Some websites don’t work well if they don’t recognize the user agent. Much has been written about how browser detection is a flawed system, but some websites still do it. For Privacy Browser, this means that if the default user agent of
PrivacyBrowser/1.0 is used, some aspects of certain websites won’t work because the web server doesn’t have PrivacyBrowser/1.0 on the list of user agents that it knows can run a specific feature, so the webserver doesn’t even try to do it, even though Privacy Browser is perfectly capable of handling the feature.
So, for example, neweggbusiness.com doesn’t allow the user to log on if the user agent is
PrivacyBrowser/1.0. http://hss3uro2hsxfogfq.onion/ loads an entirely blank screen if it doesn’t recognize the user agent. Google doesn’t redirect from HTTP to HTTPS if it doesn’t recognize the user agent, and the Google Play Console doesn’t layout correctly.

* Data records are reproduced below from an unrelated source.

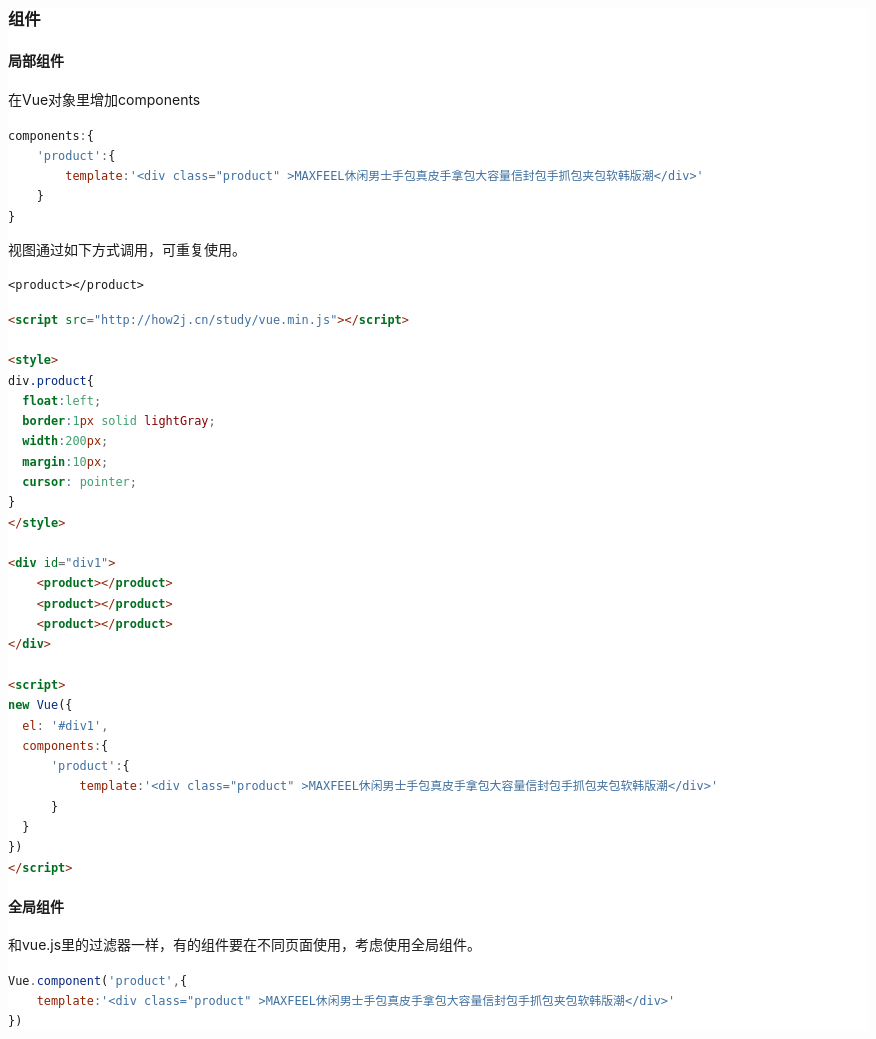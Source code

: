 ### 组件

#### 局部组件

在Vue对象里增加components

```js
components:{
    'product':{
        template:'<div class="product" >MAXFEEL休闲男士手包真皮手拿包大容量信封包手抓包夹包软韩版潮</div>'
    }
}
```

视图通过如下方式调用，可重复使用。

`<product></product>`

```html
<script src="http://how2j.cn/study/vue.min.js"></script>
 
<style>
div.product{
  float:left;
  border:1px solid lightGray;
  width:200px;
  margin:10px;
  cursor: pointer;
}
</style>
 
<div id="div1">
    <product></product>
    <product></product>
    <product></product>
</div>
  
<script>
new Vue({
  el: '#div1',
  components:{
      'product':{
          template:'<div class="product" >MAXFEEL休闲男士手包真皮手拿包大容量信封包手抓包夹包软韩版潮</div>'
      }
  }
})
</script>
```

#### 全局组件

和vue.js里的过滤器一样，有的组件要在不同页面使用，考虑使用全局组件。

```js
Vue.component('product',{
    template:'<div class="product" >MAXFEEL休闲男士手包真皮手拿包大容量信封包手抓包夹包软韩版潮</div>'
})
```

Setting a user agent in domain settings that the website recognizes, like WebView Default, often resolves the issue. Note that spoofing the user agent does have possible negative fingerprinting implications, because if a browser’s presented behaviors differ from those expected for a particular user agent, it makes it fairly unique for those who are closely tracking such things.